Janeway frowns. She steps out from behind her desk and puts a hand on his shoulder, ushering him toward the door. “Well, now that you have your replicator privileges restored, why don’t you use them to make me some of this mushroom soup that’s worth stealing for? I think it’s your turn to cook dinner.”

“I think I’m just going to eat in the mess hall tonight,” he says. “Show the crew that I’m alive and well.” He can’t handle another few hours of one-on-one with Janeway tonight, not when he’s already this off-kilter.

“Tomorrow night, then.”

“Tomorrow,” he agrees. “I’ll make you mushroom soup. With the best mushrooms I can replicate.”

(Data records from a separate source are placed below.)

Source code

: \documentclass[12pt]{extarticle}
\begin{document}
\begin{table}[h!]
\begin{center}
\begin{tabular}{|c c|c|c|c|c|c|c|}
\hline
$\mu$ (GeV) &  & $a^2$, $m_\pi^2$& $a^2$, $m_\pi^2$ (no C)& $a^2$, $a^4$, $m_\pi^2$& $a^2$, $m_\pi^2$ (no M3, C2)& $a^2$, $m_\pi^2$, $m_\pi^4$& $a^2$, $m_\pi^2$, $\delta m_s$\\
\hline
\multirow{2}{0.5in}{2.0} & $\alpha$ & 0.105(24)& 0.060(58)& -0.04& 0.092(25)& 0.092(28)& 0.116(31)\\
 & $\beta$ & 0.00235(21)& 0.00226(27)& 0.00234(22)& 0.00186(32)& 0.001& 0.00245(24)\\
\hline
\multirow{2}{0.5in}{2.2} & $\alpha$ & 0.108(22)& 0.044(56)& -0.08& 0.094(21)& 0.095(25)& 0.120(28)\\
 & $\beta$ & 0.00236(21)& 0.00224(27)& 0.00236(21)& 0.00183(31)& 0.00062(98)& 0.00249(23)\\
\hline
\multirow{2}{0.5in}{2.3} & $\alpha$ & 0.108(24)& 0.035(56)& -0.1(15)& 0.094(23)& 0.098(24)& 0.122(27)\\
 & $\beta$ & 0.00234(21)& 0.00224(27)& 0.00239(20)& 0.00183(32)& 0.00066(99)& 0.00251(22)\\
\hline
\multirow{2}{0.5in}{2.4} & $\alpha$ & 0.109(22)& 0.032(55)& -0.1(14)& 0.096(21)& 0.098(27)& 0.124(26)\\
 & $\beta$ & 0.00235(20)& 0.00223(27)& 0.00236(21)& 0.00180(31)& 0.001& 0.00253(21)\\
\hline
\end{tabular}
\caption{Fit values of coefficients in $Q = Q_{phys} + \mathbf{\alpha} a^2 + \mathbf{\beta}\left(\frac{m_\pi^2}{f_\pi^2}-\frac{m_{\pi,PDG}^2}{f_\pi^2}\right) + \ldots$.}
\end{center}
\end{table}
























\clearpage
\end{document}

Usually, he tries to be careful in the mess hall, to rotate through different tables, avoid sitting with only Maquis. But tonight they form a kind of honor guard around him, glaring at anyone else who gets too close, and he doesn’t have it in him to turn it down. They escort him through the mess hall line, looking suspiciously at Neelix. They find a table where he can keep the wall at his back. Ayala and Torres flank him, Jor and Tabor across from him, Hogan and Gerron and Dalby and Chell gathered unsubtly at the two closest tables. There’s a warmth, a strength, that comes from having them around him. They’re not here because of Seska’s treachery against Voyager, a ship that some of them only barely care about; they’re here because they’re Maquis.

For all that Seska deceived him, Chakotay believes in these people. He believes Gerron and Tabor, the true Bajorans in his crew, whose despair at the idea of a Bajoran spy runs deeper than either of them can articulate. He can’t—won’t—admit to them that Seska is truly a Cardassian, even if it might be kinder to them. He believes in Dalby, whose hatred of the Cardassians surpasses that of anyone he’s ever met for what they did to Dalby’s wife. And B’Elanna, always, he believes in B’Elanna. Janeway is his captain, and the entire crew of Voyager is their crew, but this is his crew.